At that moment Jon felt the summer collapse behind him. He looked with bewilderment into his mom's face and then ran past her into the house, down the hall to his room, slammed the door, and threw himself face down onto his bed. He heard the door open and felt his mom's hand on his back.

"Jonathan, it won't be that bad, it's a new school and third grade will be better."

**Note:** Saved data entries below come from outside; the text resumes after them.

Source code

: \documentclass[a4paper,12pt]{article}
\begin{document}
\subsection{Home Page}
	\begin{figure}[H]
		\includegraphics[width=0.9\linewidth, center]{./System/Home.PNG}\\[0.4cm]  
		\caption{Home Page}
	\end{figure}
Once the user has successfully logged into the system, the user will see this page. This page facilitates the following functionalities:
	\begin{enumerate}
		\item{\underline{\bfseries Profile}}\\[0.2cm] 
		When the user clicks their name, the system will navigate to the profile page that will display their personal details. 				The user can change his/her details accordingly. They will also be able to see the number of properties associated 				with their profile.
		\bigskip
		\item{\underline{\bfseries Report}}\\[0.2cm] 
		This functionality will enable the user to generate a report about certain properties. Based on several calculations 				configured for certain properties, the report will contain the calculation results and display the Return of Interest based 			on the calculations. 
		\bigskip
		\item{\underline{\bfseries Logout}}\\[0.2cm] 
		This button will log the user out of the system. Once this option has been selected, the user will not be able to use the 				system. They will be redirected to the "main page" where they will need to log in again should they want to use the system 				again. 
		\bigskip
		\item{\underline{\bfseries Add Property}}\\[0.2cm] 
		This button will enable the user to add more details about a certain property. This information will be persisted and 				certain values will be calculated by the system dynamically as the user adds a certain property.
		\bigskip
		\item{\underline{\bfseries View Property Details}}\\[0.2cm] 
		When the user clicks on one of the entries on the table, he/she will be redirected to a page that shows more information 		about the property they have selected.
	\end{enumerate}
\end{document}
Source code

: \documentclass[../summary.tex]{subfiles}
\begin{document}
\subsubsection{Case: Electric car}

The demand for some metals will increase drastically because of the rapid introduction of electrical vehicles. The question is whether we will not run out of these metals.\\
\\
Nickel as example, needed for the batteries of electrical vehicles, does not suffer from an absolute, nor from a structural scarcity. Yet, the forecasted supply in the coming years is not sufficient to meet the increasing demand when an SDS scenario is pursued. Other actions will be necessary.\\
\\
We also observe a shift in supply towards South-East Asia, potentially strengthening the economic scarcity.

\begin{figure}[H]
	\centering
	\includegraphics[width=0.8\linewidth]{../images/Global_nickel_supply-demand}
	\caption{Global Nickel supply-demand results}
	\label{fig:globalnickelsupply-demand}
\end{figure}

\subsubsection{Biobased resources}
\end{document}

But Jon knew it wouldn't be better --and it wasn't. Mrs. Weitzel still had the baseball bat in the corner near her desk--not that she ever used it--but it remained a stark reminder to every boy that he'd better watch himself in her room. Jon was so scared of Mrs. Weitzel that one day he forgot his math assignment and, afraid she would see him not passing his paper forward, he passed an empty paper up the row. Jon felt trapped--in a soulless room with nothing to do but watch the minute hand of the big clock on the wall creep so slowly towards three o'clock.

But then something happened. It was as if a wormhole opened and Jon was whisked into another universe. Well, maybe it didn't happen that abruptly, but daydreams that had before been only brief reveries became increasingly sophisticated escapes into a fantasy world Jon could control. And the daydreams became indispensable in getting him through the next eight years of schooling.

I remember third grade as the time when I first began building elaborate fantasies that helped get me from recess to lunch to recess and home. They also became very useful getting me through the many church services I had to sit through.

My daydreams became so enjoyable that I began using them in stories I would tell my older brother in the bed we shared each night. Often he would say, "Jon tell a story so we can fall asleep," and I would begin or continue telling some fantasy until we drifted off. When we get together as adults we occasionally say "Remember Nagahimo and His Army of Ants?" I don't remember that daydream but I always get a good emotional buzz thinking of how I felt when I was telling the story and its many sequels.